* [Try it] Check each line of the entries below for the word "games" and state only how many lines have it.
__________________________________________________
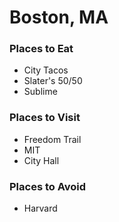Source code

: # Boston, MA

### Places to Eat
- City Tacos
- Slater's 50/50
- Sublime

### Places to Visit
- Freedom Trail
- MIT
- City Hall

### Places to Avoid
- Harvard
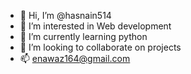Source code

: - 👋 Hi, I’m @hasnain514
- 👀 I’m interested in Web development
- 🌱 I’m currently learning python 
- 💞️ I’m looking to collaborate on projects 
- 📫 enawaz164@gmail.com

<!---
hasnain514/hasnain514 is a ✨ special ✨ repository because its `README.md` (this file) appears on your GitHub profile.
You can click the Preview link to take a look at your changes.
--->
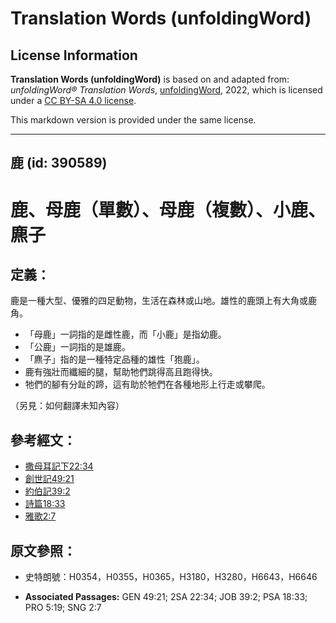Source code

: # Translation Words (unfoldingWord)

## License Information

**Translation Words (unfoldingWord)** is based on and adapted from: _unfoldingWord® Translation Words_, [unfoldingWord](https://unfoldingword.org/utw), 2022, which is licensed under a [CC BY-SA 4.0 license](https://creativecommons.org/licenses/by-sa/4.0/legalcode.en).

This markdown version is provided under the same license.



--------------------------------

## 鹿 (id: 390589)

鹿、母鹿（單數）、母鹿（複數）、小鹿、麃子
=====================

定義：
---

鹿是一種大型、優雅的四足動物，生活在森林或山地。雄性的鹿頭上有大角或鹿角。

* 「母鹿」一詞指的是雌性鹿，而「小鹿」是指幼鹿。
* 「公鹿」一詞指的是雄鹿。
* 「麃子」指的是一種特定品種的雄性「狍鹿」。
* 鹿有強壯而纖細的腿，幫助牠們跳得高且跑得快。
* 牠們的腳有分趾的蹄，這有助於牠們在各種地形上行走或攀爬。

（另見：如何翻譯未知內容）

參考經文：
-----

* [撒母耳記下22:34](https://ref.ly/2Sam22:34)
* [創世記49:21](https://ref.ly/Gen49:21)
* [約伯記39:2](https://ref.ly/Job39:2)
* [詩篇18:33](https://ref.ly/Ps18:33)
* [雅歌2:7](https://ref.ly/Song2:7)

原文參照：
-----

* 史特朗號：H0354，H0355，H0365，H3180，H3280，H6643，H6646

* **Associated Passages:** GEN 49:21; 2SA 22:34; JOB 39:2; PSA 18:33; PRO 5:19; SNG 2:7

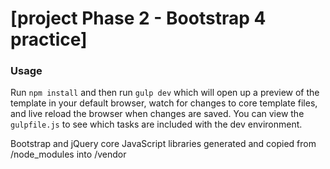 # [project Phase 2 - Bootstrap 4 practice]

### Usage

Run `npm install` and then run `gulp dev` which will open up a preview of the template in your default browser, watch for changes to core template files, and live reload the browser when changes are saved. You can view the `gulpfile.js` to see which tasks are included with the dev environment.

Bootstrap and jQuery core JavaScript libraries generated and copied from /node_modules into /vendor 
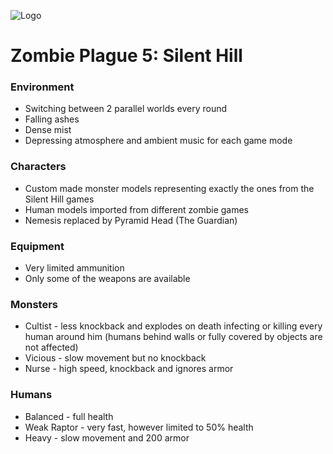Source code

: ![Logo](https://1.bp.blogspot.com/-o0hEXzvB9WY/UI50JnAgtSI/AAAAAAAAALk/C-p1VVofD0c/s1600/dphclub.com_1203530122silent_hill_by_evilken26.jpg)
# Zombie Plague 5: Silent Hill #

### Environment ###
- Switching between 2 parallel worlds every round
- Falling ashes
- Dense mist
- Depressing atmosphere and ambient music for each game mode

### Characters ###
- Custom made monster models representing exactly the ones from the Silent Hill games
- Human models imported from different zombie games
- Nemesis replaced by Pyramid Head (The Guardian)

### Equipment ###
- Very limited ammunition
- Only some of the weapons are available

### Monsters ###
- Cultist - less knockback and explodes on death infecting or killing every human around him (humans behind walls or fully covered by objects are not affected)
- Vicious - slow movement but no knockback
- Nurse - high speed, knockback and ignores armor

### Humans ###
- Balanced - full health
- Weak Raptor - very fast, however limited to 50% health
- Heavy - slow movement and 200 armor
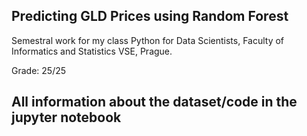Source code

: ## Predicting GLD Prices using Random Forest
Semestral work for my class Python for Data Scientists, Faculty of Informatics and Statistics VSE, Prague.

Grade: 25/25

## All information about the dataset/code in the jupyter notebook
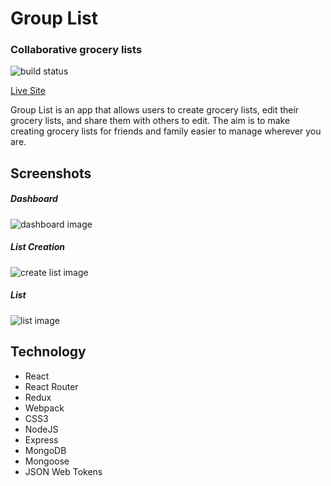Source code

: # Group List
### Collaborative grocery lists

![build status](https://travis-ci.org/aaronr5/Grocery-list-app.svg?branch=master)

[Live Site](https://salty-crag-16434.herokuapp.com/)

Group List is an app that allows users to create grocery lists, edit their grocery lists, and share them with others to edit. The aim is to make creating grocery lists for friends and family easier to manage wherever you are.

## Screenshots


##### Dashboard
![dashboard image](http://i.imgur.com/hEpgJ9W.png)

##### List Creation
![create list image](http://i.imgur.com/KOHQosD.png)

##### List
![list image](http://i.imgur.com/pJnvOq1.png)

## Technology
- React
- React Router
- Redux
- Webpack
- CSS3
- NodeJS
- Express
- MongoDB
- Mongoose
- JSON Web Tokens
__________________________________________________
* [Answer] 2